Should we be relieved or disappointed that Springsteen’s short set didn’t include “Born in the USA”? The song is from that period when the Boss got his teeth capped and danced with Courtney Cox, and it feels almost like a cliché now—but its tale of a jobless vet is sadly timely. What we got instead was the hopeful side of Springsteen: the kid-with-a-dream-starting-a-band in “Tenth Avenue Freaze Out,” the adolescent desperation of “Born to Run,” the tenacious “Working On a Dream”—and “Glory Days,” sort of a “Born in the USA”-lite, minus the politics. But why play working class hero when you can pander to the audience by changing your lyrics to fit the sporting event, as Springsteen did by changing the baseball references in “Glory Days” to more football-appropriate (if nonsensical) chatter? And why ignite political controversy when there’s the important Super Bowl tradition of sexual quasi-controversy to maintain? Following the fine work Janet Jackson did with that wardrobe malfunction and Prince’s expert fondling of his phallic guitar, the prince of Asbury Park slammed crotch-first into a camera man. It was amusing, baffling, and unlikely to convince any of Springsteen’s skeptical fans that this wasn’t a sell-out


The hour-long Office special that followed the game celebrated the inauguration in its own way.
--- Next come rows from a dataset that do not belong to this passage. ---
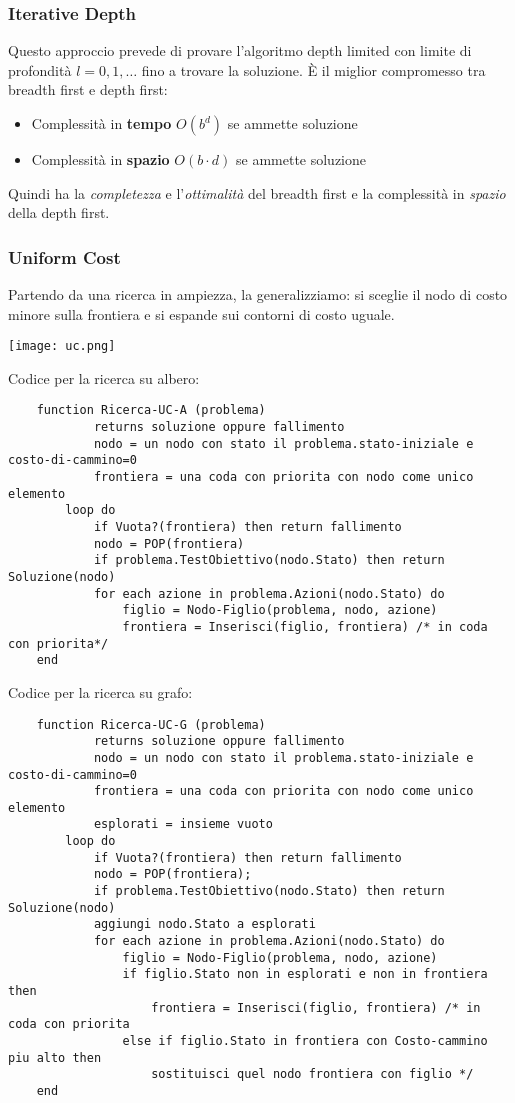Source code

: \subsubsection{Iterative Depth}
Questo approccio prevede di provare l'algoritmo depth limited con limite di profondità $l=0, 1, \ldots$ fino a trovare la soluzione. È il miglior compromesso tra breadth first e depth first:
\begin{itemize}
	\item Complessità in \textbf{tempo} $O(b^d)$ se ammette soluzione
	\item Complessità in \textbf{spazio} $O(b \cdot d)$ se ammette soluzione
\end{itemize}
Quindi ha la \emph{completezza} e l'\emph{ottimalità} del breadth first e la complessità in \emph{spazio} della depth first.
\subsubsection{Uniform Cost}
Partendo da una ricerca in ampiezza, la generalizziamo: si sceglie il nodo di costo minore sulla frontiera e si espande sui contorni di costo uguale.
\begin{center}
	\texttt{[image: uc.png]}
\end{center}
\newpage
Codice per la ricerca su albero:
\begin{lstlisting}
	function Ricerca-UC-A (problema)
			returns soluzione oppure fallimento
			nodo = un nodo con stato il problema.stato-iniziale e costo-di-cammino=0
			frontiera = una coda con priorita con nodo come unico elemento
		loop do
			if Vuota?(frontiera) then return fallimento
			nodo = POP(frontiera)
			if problema.TestObiettivo(nodo.Stato) then return Soluzione(nodo)
			for each azione in problema.Azioni(nodo.Stato) do
				figlio = Nodo-Figlio(problema, nodo, azione)
				frontiera = Inserisci(figlio, frontiera) /* in coda con priorita*/
	end
\end{lstlisting}
Codice per la ricerca su grafo:
\begin{lstlisting}
	function Ricerca-UC-G (problema)
			returns soluzione oppure fallimento
			nodo = un nodo con stato il problema.stato-iniziale e costo-di-cammino=0
			frontiera = una coda con priorita con nodo come unico elemento
			esplorati = insieme vuoto
		loop do
			if Vuota?(frontiera) then return fallimento
			nodo = POP(frontiera);
			if problema.TestObiettivo(nodo.Stato) then return Soluzione(nodo)
			aggiungi nodo.Stato a esplorati
			for each azione in problema.Azioni(nodo.Stato) do
				figlio = Nodo-Figlio(problema, nodo, azione)
				if figlio.Stato non in esplorati e non in frontiera then
					frontiera = Inserisci(figlio, frontiera) /* in coda con priorita
				else if figlio.Stato in frontiera con Costo-cammino piu alto then
					sostituisci quel nodo frontiera con figlio */
	end
\end{lstlisting}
Ever-diligent Dwight’s surprise fire drill—complete with real fire—went, unsurprisingly, horribly wrong, resulting in an office-wide panic that (coincidentally?) injured a few more cameramen, and in a heart attack for Stanley. Michael’s bumbling way to revive Stanley: “Barack is President! You are black!” Michael’s equally bumbling way to welcome him back as he recuperates: refuse to give him chocolate ice cream, explaining, “Racism is dead, you can have any kind of ice cream you want.”


To his credit, sort of, Michael realizes he’s a major source of stress contributing to his colleague’s cardiac problem, and tries to make up for it by holding a roast in his own honor so his employees can freely make fun of him. The idea backfires: their jokes crush him (and, most importantly, aren’t that funny). But Michael eventually pulls himself up by his bootstraps and once again takes responsibility, smoothing things over with his colleagues by roasting them. That, we learn on Super Bowl Sunday, is the American way: the self-made man dusts himself off, gets things done, and then pulls a questionable stunt for comedic effect.

Meanwhile, the Dunder Mifflin gang watches a bootleg video that provides a way for NBC to stuff an assortment of guest stars into this very special episode, thanks to an odd make-out scene between Jack Black and Cloris Leachman, proving that there are second acts in American lives.